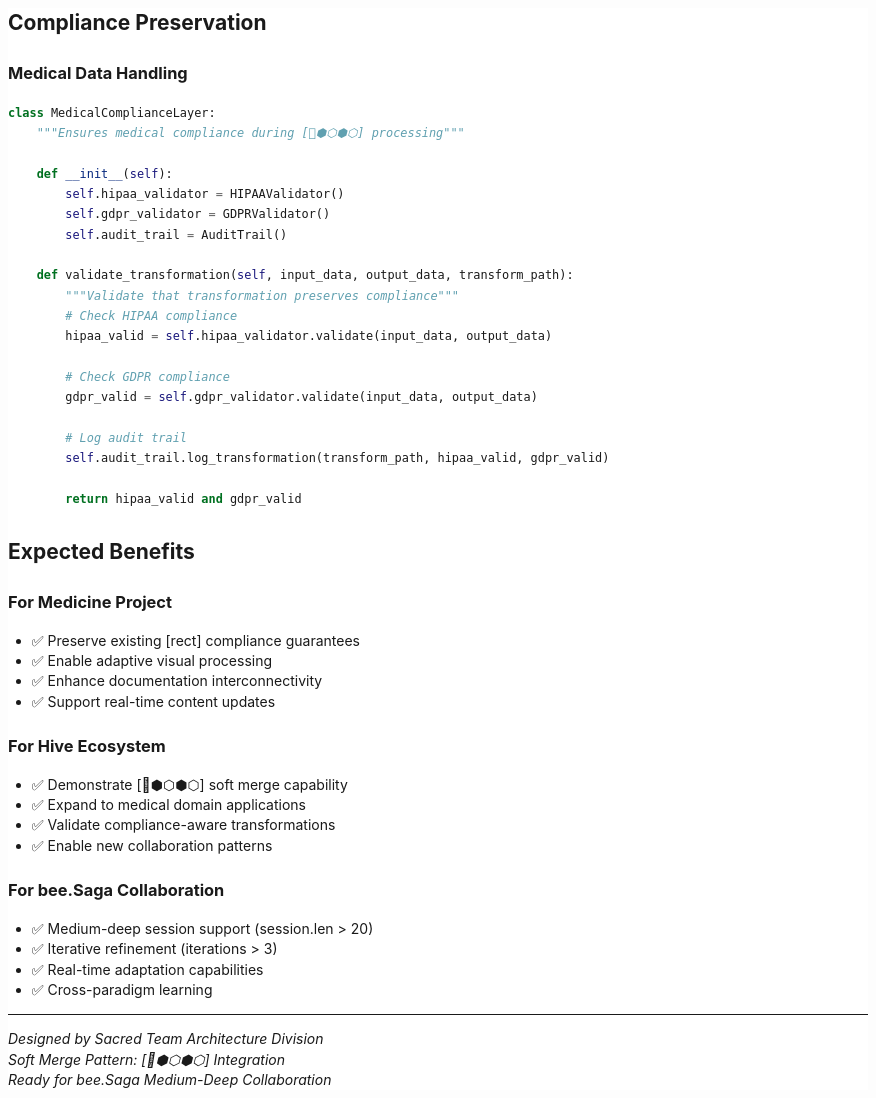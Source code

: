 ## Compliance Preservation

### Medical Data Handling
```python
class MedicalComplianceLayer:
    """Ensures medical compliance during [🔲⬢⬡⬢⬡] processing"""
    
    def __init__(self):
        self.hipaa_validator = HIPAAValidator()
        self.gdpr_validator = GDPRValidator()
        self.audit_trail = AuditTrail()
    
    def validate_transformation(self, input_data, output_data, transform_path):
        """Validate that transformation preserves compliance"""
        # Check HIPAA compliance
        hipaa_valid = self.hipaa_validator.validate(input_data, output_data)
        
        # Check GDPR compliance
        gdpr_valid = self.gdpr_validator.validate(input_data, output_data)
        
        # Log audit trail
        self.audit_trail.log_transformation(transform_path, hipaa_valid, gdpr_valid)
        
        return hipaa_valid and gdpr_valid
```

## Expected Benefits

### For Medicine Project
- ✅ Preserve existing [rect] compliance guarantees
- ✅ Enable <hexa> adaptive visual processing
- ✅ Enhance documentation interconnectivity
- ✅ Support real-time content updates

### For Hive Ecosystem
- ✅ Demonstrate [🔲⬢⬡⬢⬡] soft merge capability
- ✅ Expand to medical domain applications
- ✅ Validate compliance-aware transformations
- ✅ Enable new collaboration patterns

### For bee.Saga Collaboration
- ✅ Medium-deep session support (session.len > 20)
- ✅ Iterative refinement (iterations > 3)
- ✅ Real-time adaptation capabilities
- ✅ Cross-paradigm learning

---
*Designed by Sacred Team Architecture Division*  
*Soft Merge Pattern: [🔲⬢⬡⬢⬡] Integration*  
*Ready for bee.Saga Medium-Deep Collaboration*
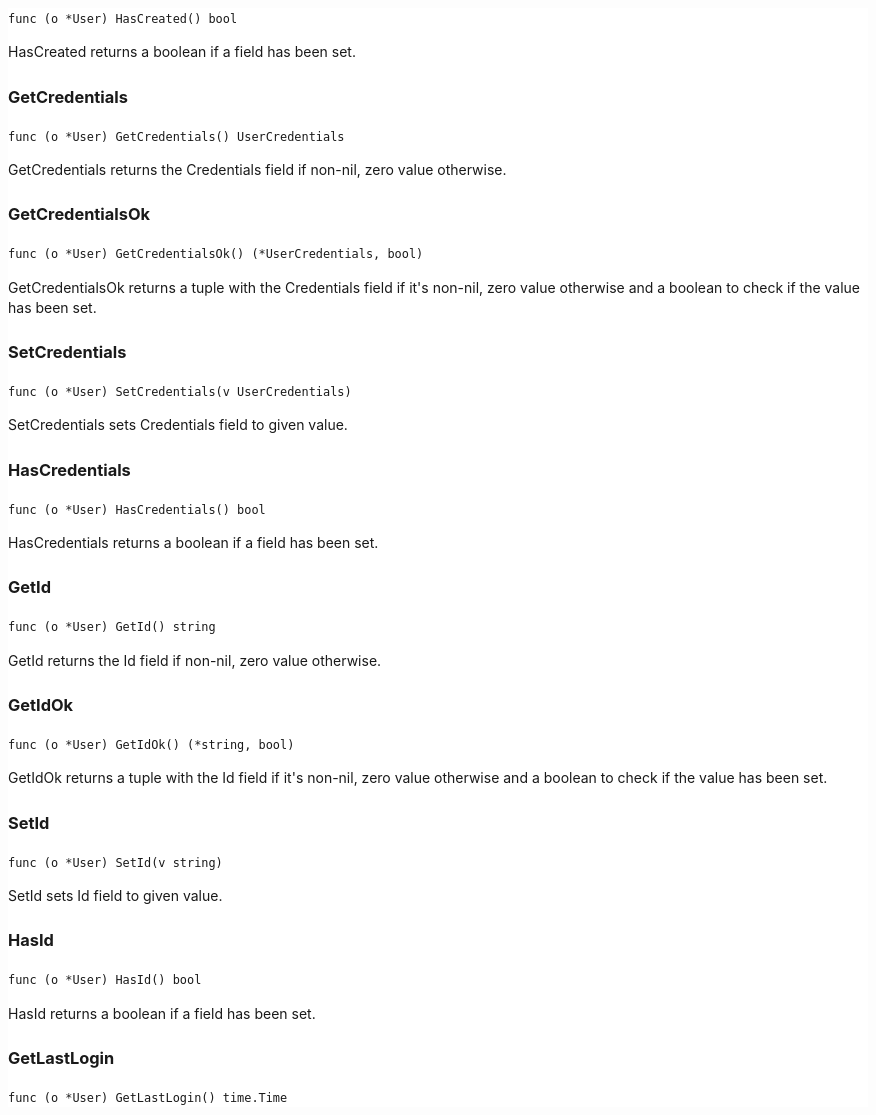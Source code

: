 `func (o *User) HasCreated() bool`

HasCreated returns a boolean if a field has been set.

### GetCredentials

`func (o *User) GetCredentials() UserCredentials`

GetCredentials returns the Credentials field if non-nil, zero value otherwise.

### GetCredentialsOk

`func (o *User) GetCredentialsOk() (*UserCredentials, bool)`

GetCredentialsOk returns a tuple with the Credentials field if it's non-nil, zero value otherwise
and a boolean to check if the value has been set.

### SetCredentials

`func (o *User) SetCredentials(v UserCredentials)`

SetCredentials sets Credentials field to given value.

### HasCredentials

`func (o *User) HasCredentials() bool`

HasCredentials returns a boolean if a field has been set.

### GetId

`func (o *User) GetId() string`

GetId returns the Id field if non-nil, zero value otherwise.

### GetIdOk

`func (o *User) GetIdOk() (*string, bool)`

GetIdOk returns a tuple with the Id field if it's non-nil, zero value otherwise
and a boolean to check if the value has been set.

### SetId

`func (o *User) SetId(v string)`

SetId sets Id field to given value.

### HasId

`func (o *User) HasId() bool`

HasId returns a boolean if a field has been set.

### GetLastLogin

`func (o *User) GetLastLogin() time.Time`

========================================

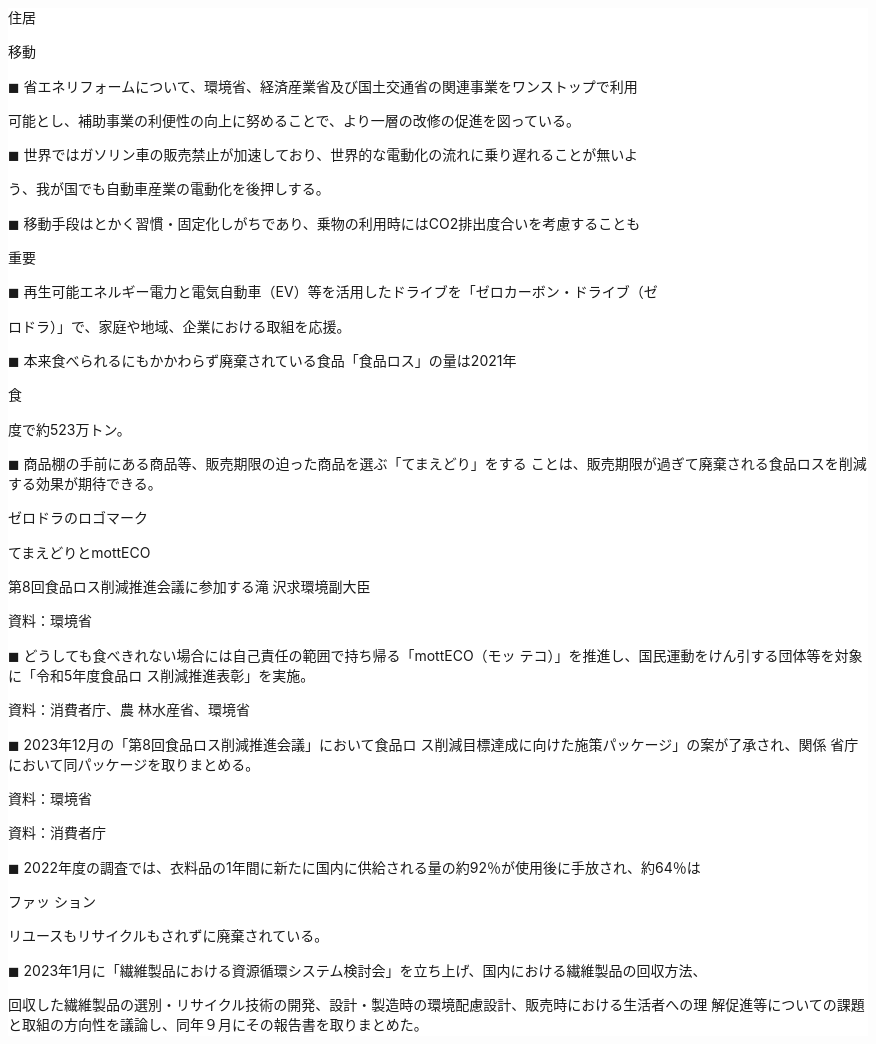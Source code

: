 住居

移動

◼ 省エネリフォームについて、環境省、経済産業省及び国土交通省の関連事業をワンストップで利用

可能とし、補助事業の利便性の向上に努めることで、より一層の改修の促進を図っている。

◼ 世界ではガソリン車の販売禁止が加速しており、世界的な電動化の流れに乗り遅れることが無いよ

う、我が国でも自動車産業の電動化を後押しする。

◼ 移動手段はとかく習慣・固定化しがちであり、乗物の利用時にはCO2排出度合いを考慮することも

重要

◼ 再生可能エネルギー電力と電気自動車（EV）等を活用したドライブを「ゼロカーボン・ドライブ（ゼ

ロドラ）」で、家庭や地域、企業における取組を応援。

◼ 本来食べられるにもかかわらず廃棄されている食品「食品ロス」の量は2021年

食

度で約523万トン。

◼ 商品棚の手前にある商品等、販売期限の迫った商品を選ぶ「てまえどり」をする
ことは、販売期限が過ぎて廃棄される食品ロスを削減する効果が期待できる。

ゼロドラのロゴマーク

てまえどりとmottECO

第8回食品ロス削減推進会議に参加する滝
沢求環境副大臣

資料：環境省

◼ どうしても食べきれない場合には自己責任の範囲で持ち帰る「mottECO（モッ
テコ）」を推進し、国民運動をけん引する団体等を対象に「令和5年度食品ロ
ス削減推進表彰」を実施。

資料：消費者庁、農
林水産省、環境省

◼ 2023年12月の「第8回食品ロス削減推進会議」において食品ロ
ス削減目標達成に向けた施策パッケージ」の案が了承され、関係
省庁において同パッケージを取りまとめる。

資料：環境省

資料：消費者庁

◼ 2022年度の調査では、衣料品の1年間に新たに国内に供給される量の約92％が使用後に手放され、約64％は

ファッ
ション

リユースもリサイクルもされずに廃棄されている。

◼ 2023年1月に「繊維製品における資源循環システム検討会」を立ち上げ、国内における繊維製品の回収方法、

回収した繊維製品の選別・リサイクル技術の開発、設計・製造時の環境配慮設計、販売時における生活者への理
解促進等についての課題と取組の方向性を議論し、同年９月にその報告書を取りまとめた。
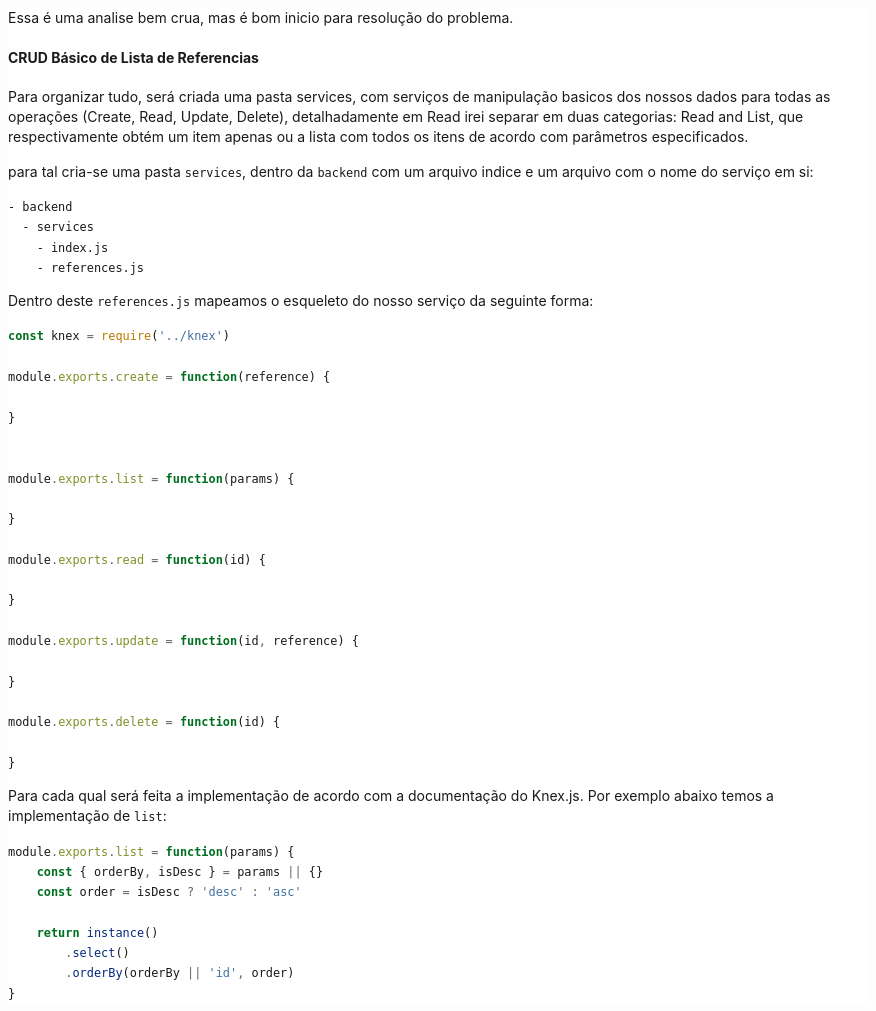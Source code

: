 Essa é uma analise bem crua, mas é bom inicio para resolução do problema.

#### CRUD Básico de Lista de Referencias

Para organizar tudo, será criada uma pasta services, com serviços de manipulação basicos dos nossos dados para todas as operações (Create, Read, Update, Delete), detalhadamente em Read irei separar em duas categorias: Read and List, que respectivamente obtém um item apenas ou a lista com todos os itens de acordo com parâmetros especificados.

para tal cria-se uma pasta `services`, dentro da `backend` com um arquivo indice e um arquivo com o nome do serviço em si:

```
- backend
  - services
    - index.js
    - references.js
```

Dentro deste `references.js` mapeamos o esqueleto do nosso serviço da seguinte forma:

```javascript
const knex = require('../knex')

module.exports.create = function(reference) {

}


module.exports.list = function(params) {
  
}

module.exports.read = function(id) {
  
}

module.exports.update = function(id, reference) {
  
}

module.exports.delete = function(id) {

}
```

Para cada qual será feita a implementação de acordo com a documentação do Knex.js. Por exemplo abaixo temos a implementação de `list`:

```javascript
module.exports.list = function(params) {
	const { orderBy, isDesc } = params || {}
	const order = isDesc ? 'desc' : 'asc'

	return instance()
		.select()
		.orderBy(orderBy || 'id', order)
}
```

========================================

> [Required action]:
Filter the records, keeping only lines that contain "SetId", and show those lines.

> [Result of this exercise]:
### SetId
`func (o *User) SetId(v string)`
SetId sets Id field to given value.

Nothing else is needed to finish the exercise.